EXTRACTED DATA:
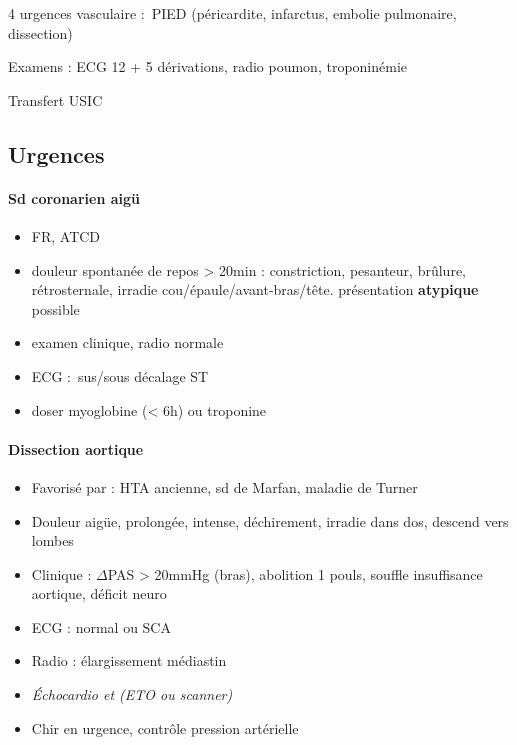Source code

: \documentclass{article}
\begin{document}
4 urgences vasculaire : PIED (péricardite, infarctus, embolie pulmonaire,
dissection)

Examens : ECG 12 + 5 dérivations, radio poumon, troponinémie

Transfert USIC

\subsection{Urgences}

\paragraph{Sd coronarien aigü}
\begin{itemize}
  \item FR, ATCD
  \item douleur spontanée de repos > 20min : constriction, pesanteur, brûlure,
    rétrosternale, irradie  cou/épaule/avant-bras/tête. \danger présentation
    \textbf{atypique} possible
  \item examen clinique, radio normale
  \item ECG : sus/sous décalage ST
  \item doser myoglobine (< 6h) ou troponine
\end{itemize}

\paragraph{Dissection aortique}
\begin{itemize}
  \item Favorisé par : HTA ancienne, sd de Marfan, maladie de Turner
  \item Douleur aigüe, prolongée, intense, déchirement, irradie dans dos, descend
    vers lombes
  \item Clinique : $\Delta$PAS > 20mmHg (bras), abolition 1 pouls, souffle
    insuffisance aortique, déficit neuro
  \item ECG : normal ou SCA
  \item Radio : élargissement médiastin
  \item \textit{Échocardio et (ETO ou scanner)} 
  \item Chir en urgence, contrôle pression artérielle
\end{itemize}
\end{document}
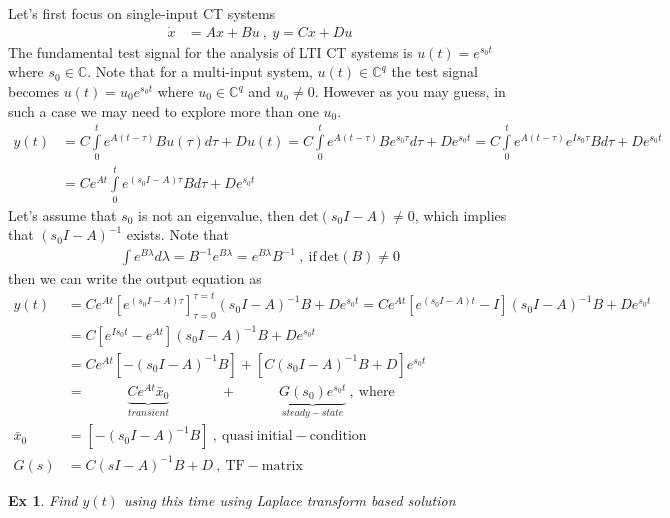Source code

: \documentclass[twoside]{article}
\newtheorem{exmp}[theorem]{Ex}
\begin{document}
Let's first focus on single-input CT systems 
%
\begin{align*}
       \dot{x} &= A x + B u \ , \ y = C x + D u
\end{align*}
%
The fundamental test signal for the analysis of LTI CT systems is $u(t) = e^{s_0 t}$ where $s_0 \in \mathbb{C}$. Note that for a multi-input system, $u(t) \in \mathbb{C}^q$ the test signal becomes $u(t) = u_0 e^{s_0 t}$ where $u_0 \in \mathbb{C}^q$ and $u_o \neq 0$. However as you may guess, in such a case we may need to explore more than one $u_0$.
%
\begin{align*}
  y(t) &= C \int\limits_{0}^{t} e^{A ( t - \tau ) } B u(\tau) d \tau + D u(t) = C \int\limits_{0}^{t} e^{A ( t - \tau ) } B e^{s_0 \tau} d \tau + D e^{s_0 t} = 
  C \int\limits_{0}^{t} e^{A ( t - \tau ) } e^{I s_0 \tau} B d \tau + D e^{s_0 t}
  \\[1ex]
  &=   C e^{A t} \int\limits_{0}^{t} e^{(s_0 I - A)  \tau} B d \tau + D e^{s_0 t}
\end{align*}
%
Let's assume that $s_0$ is not an eigenvalue, then $\mathrm{det}(s_0 I - A) \neq 0$, which implies that $(s_0 I - A)^{-1}$ exists. Note that
%
\begin{align*}
\int e^{B \lambda} d \lambda = B^{-1} e^{B \lambda} = e^{B \lambda} B^{-1} \ , \ \mathrm{if} \ \mathrm{det}(B) \neq 0
\end{align*}
%
then we can write the output equation as
\begin{align*}
  y(t) &= C e^{A t} \left[ e^{(s_0 I - A)  \tau} \right]_{\tau = 0}^{\tau = t} (s_0 I - A)^{-1} B + D e^{s_0 t}
  = C e^{A t} \left[ e^{(s_0 I - A)  t} - I \right] (s_0 I - A)^{-1} B + D e^{s_0 t}
  \\[1ex]
  &= C \left[ e^{I s_0 t} - e^{A t} \right] (s_0 I - A)^{-1} B + D e^{s_0 t} 
  \\[1ex]
  &=  C e^{A t} \left[ - (s_0 I - A)^{-1} B \right] +
  \left[ C (s_0 I - A)^{-1} B + D \right] e^{s_0 t}
  \\[1ex]
  &= \quad \quad  \quad  \underbrace{C e^{A t} \bar{x}_0}_{transient}  \quad \quad \quad \ \ \, +
   \quad \quad \quad \underbrace{G(s_0) e^{s_0 t}}_{steady-state} \ , \ \mathrm{where}
   \\[1ex]
   \bar{x}_0 &=  \left[ - (s_0 I - A)^{-1} B \right] \ , \ \mathrm{quasi} \ \mathrm{initial-condition}
   \\[1ex]
   G(s) &= C (s I - A)^{-1} B + D \ , \ \mathrm{TF-matrix} 
\end{align*}

\begin{exmp}
 Find $y(t)$ using this time using Laplace transform based solution 
\end{exmp}
\end{document}
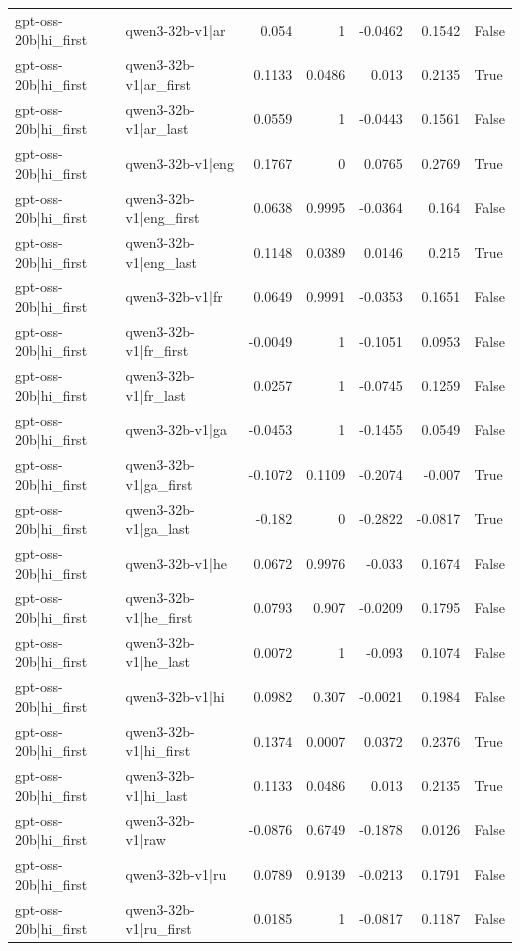 \begin{table}
\begin{tabular}{l l r r r r l}
gpt-oss-20b|hi_first & qwen3-32b-v1|ar & 0.054 & 1 & -0.0462 & 0.1542 & False \\
gpt-oss-20b|hi_first & qwen3-32b-v1|ar_first & 0.1133 & 0.0486 & 0.013 & 0.2135 & True \\
gpt-oss-20b|hi_first & qwen3-32b-v1|ar_last & 0.0559 & 1 & -0.0443 & 0.1561 & False \\
gpt-oss-20b|hi_first & qwen3-32b-v1|eng & 0.1767 & 0 & 0.0765 & 0.2769 & True \\
gpt-oss-20b|hi_first & qwen3-32b-v1|eng_first & 0.0638 & 0.9995 & -0.0364 & 0.164 & False \\
gpt-oss-20b|hi_first & qwen3-32b-v1|eng_last & 0.1148 & 0.0389 & 0.0146 & 0.215 & True \\
gpt-oss-20b|hi_first & qwen3-32b-v1|fr & 0.0649 & 0.9991 & -0.0353 & 0.1651 & False \\
gpt-oss-20b|hi_first & qwen3-32b-v1|fr_first & -0.0049 & 1 & -0.1051 & 0.0953 & False \\
gpt-oss-20b|hi_first & qwen3-32b-v1|fr_last & 0.0257 & 1 & -0.0745 & 0.1259 & False \\
gpt-oss-20b|hi_first & qwen3-32b-v1|ga & -0.0453 & 1 & -0.1455 & 0.0549 & False \\
gpt-oss-20b|hi_first & qwen3-32b-v1|ga_first & -0.1072 & 0.1109 & -0.2074 & -0.007 & True \\
gpt-oss-20b|hi_first & qwen3-32b-v1|ga_last & -0.182 & 0 & -0.2822 & -0.0817 & True \\
gpt-oss-20b|hi_first & qwen3-32b-v1|he & 0.0672 & 0.9976 & -0.033 & 0.1674 & False \\
gpt-oss-20b|hi_first & qwen3-32b-v1|he_first & 0.0793 & 0.907 & -0.0209 & 0.1795 & False \\
gpt-oss-20b|hi_first & qwen3-32b-v1|he_last & 0.0072 & 1 & -0.093 & 0.1074 & False \\
gpt-oss-20b|hi_first & qwen3-32b-v1|hi & 0.0982 & 0.307 & -0.0021 & 0.1984 & False \\
gpt-oss-20b|hi_first & qwen3-32b-v1|hi_first & 0.1374 & 0.0007 & 0.0372 & 0.2376 & True \\
gpt-oss-20b|hi_first & qwen3-32b-v1|hi_last & 0.1133 & 0.0486 & 0.013 & 0.2135 & True \\
gpt-oss-20b|hi_first & qwen3-32b-v1|raw & -0.0876 & 0.6749 & -0.1878 & 0.0126 & False \\
gpt-oss-20b|hi_first & qwen3-32b-v1|ru & 0.0789 & 0.9139 & -0.0213 & 0.1791 & False \\
gpt-oss-20b|hi_first & qwen3-32b-v1|ru_first & 0.0185 & 1 & -0.0817 & 0.1187 & False \\

\end{tabular}
\end{table}
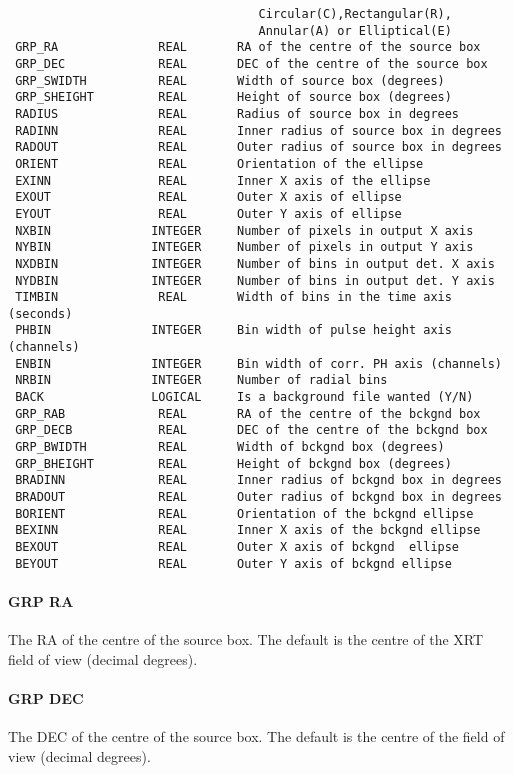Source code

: \documentclass{book}
\renewcommand{\_}{{\tt\char'137}}     %
\begin{document}
\begin{verbatim}
                                   Circular(C),Rectangular(R),
                                   Annular(A) or Elliptical(E)
 GRP_RA              REAL       RA of the centre of the source box
 GRP_DEC             REAL       DEC of the centre of the source box
 GRP_SWIDTH          REAL       Width of source box (degrees)
 GRP_SHEIGHT         REAL       Height of source box (degrees)
 RADIUS              REAL       Radius of source box in degrees
 RADINN              REAL       Inner radius of source box in degrees
 RADOUT              REAL       Outer radius of source box in degrees
 ORIENT              REAL       Orientation of the ellipse
 EXINN               REAL       Inner X axis of the ellipse
 EXOUT               REAL       Outer X axis of ellipse
 EYOUT               REAL       Outer Y axis of ellipse
 NXBIN              INTEGER     Number of pixels in output X axis
 NYBIN              INTEGER     Number of pixels in output Y axis
 NXDBIN             INTEGER     Number of bins in output det. X axis
 NYDBIN             INTEGER     Number of bins in output det. Y axis
 TIMBIN              REAL       Width of bins in the time axis (seconds)
 PHBIN              INTEGER     Bin width of pulse height axis (channels)
 ENBIN              INTEGER     Bin width of corr. PH axis (channels)
 NRBIN              INTEGER     Number of radial bins
 BACK               LOGICAL     Is a background file wanted (Y/N)
 GRP_RAB             REAL       RA of the centre of the bckgnd box
 GRP_DECB            REAL       DEC of the centre of the bckgnd box
 GRP_BWIDTH          REAL       Width of bckgnd box (degrees)
 GRP_BHEIGHT         REAL       Height of bckgnd box (degrees)
 BRADINN             REAL       Inner radius of bckgnd box in degrees
 BRADOUT             REAL       Outer radius of bckgnd box in degrees
 BORIENT             REAL       Orientation of the bckgnd ellipse
 BEXINN              REAL       Inner X axis of the bckgnd ellipse
 BEXOUT              REAL       Outer X axis of bckgnd  ellipse
 BEYOUT              REAL       Outer Y axis of bckgnd ellipse

\end{verbatim}\paragraph{GRP RA}
The RA of the centre of the source box. The default is the centre
of the XRT field of view (decimal degrees).

\paragraph{GRP DEC}
The DEC of the centre of the source box. The default is the centre
of the field of view (decimal degrees).
\end{document}
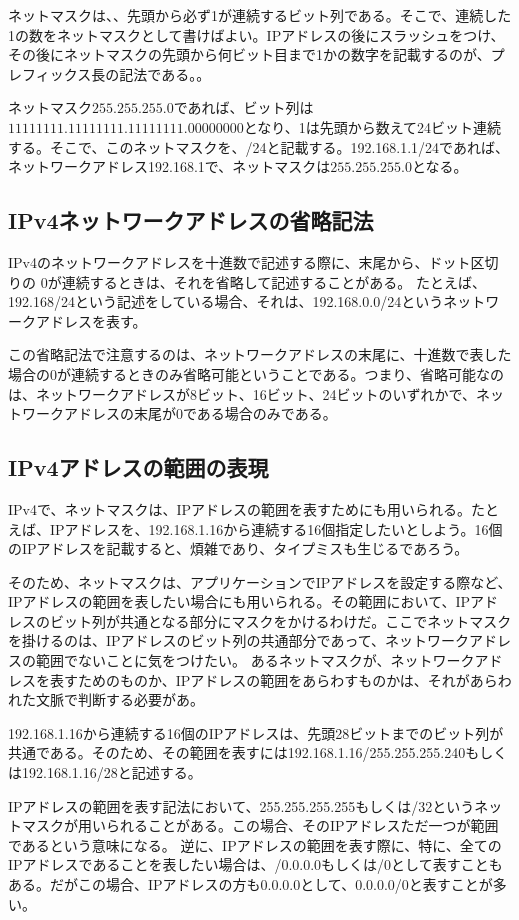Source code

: ネットマスクは、、先頭から必ず1が連続するビット列である。そこで、連続した1の数をネットマスクとして書けばよい。IPアドレスの後にスラッシュをつけ、その後にネットマスクの先頭から何ビット目まで1かの数字を記載するのが、プレフィックス長の記法である。。

ネットマスク$255.255.255.0$であれば、ビット列は$11111111.11111111.11111111.00000000$となり、1は先頭から数えて24ビット連続する。そこで、このネットマスクを、/24と記載する。192.168.1.1/24であれば、ネットワークアドレス192.168.1で、ネットマスクは$255.255.255.0$となる。

\subsection{IPv4ネットワークアドレスの省略記法}
IPv4のネットワークアドレスを十進数で記述する際に、末尾から、ドット区切りの
0が連続するときは、それを省略して記述することがある。
たとえば、192.168/24という記述をしている場合、それは、192.168.0.0/24というネットワークアドレスを表す。

この省略記法で注意するのは、ネットワークアドレスの末尾に、十進数で表した場合の0が連続するときのみ省略可能ということである。つまり、省略可能なのは、ネットワークアドレスが8ビット、16ビット、24ビットのいずれかで、ネットワークアドレスの末尾が0である場合のみである。



\subsection{IPv4アドレスの範囲の表現}
IPv4で、ネットマスクは、IPアドレスの範囲を表すためにも用いられる。たとえば、IPアドレスを、192.168.1.16から連続する16個指定したいとしよう。16個のIPアドレスを記載すると、煩雑であり、タイプミスも生じるであろう。

そのため、ネットマスクは、アプリケーションでIPアドレスを設定する際など、IPアドレスの範囲を表したい場合にも用いられる。その範囲において、IPアドレスのビット列が共通となる部分にマスクをかけるわけだ。ここでネットマスクを掛けるのは、IPアドレスのビット列の共通部分であって、ネットワークアドレスの範囲でないことに気をつけたい。
あるネットマスクが、ネットワークアドレスを表すためのものか、IPアドレスの範囲をあらわすものかは、それがあらわれた文脈で判断する必要があ。

192.168.1.16から連続する16個のIPアドレスは、先頭28ビットまでのビット列が共通である。そのため、その範囲を表すには192.168.1.16/255.255.255.240もしくは192.168.1.16/28と記述する。

IPアドレスの範囲を表す記法において、255.255.255.255もしくは/32というネットマスクが用いられることがある。この場合、そのIPアドレスただ一つが範囲であるという意味になる。
逆に、IPアドレスの範囲を表す際に、特に、全てのIPアドレスであることを表したい場合は、/0.0.0.0もしくは/0として表すこともある。だがこの場合、IPアドレスの方も0.0.0.0として、0.0.0.0/0と表すことが多い。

EXERCISE REQUIREMENTS: Filter the entries by the string "mathrm" and copy each matching line.

EXERCISE RESULT:
Let's assume that $s_0$ is not an eigenvalue, then $\mathrm{det}(s_0 I - A) \neq 0$, which implies that $(s_0 I - A)^{-1}$ exists. Note that
\int e^{B \lambda} d \lambda = B^{-1} e^{B \lambda} = e^{B \lambda} B^{-1} \ , \ \mathrm{if} \ \mathrm{det}(B) \neq 0
   \quad \quad \quad \underbrace{G(s_0) e^{s_0 t}}_{steady-state} \ , \ \mathrm{where}
   \bar{x}_0 &=  \left[ - (s_0 I - A)^{-1} B \right] \ , \ \mathrm{quasi} \ \mathrm{initial-condition}
   G(s) &= C (s I - A)^{-1} B + D \ , \ \mathrm{TF-matrix} 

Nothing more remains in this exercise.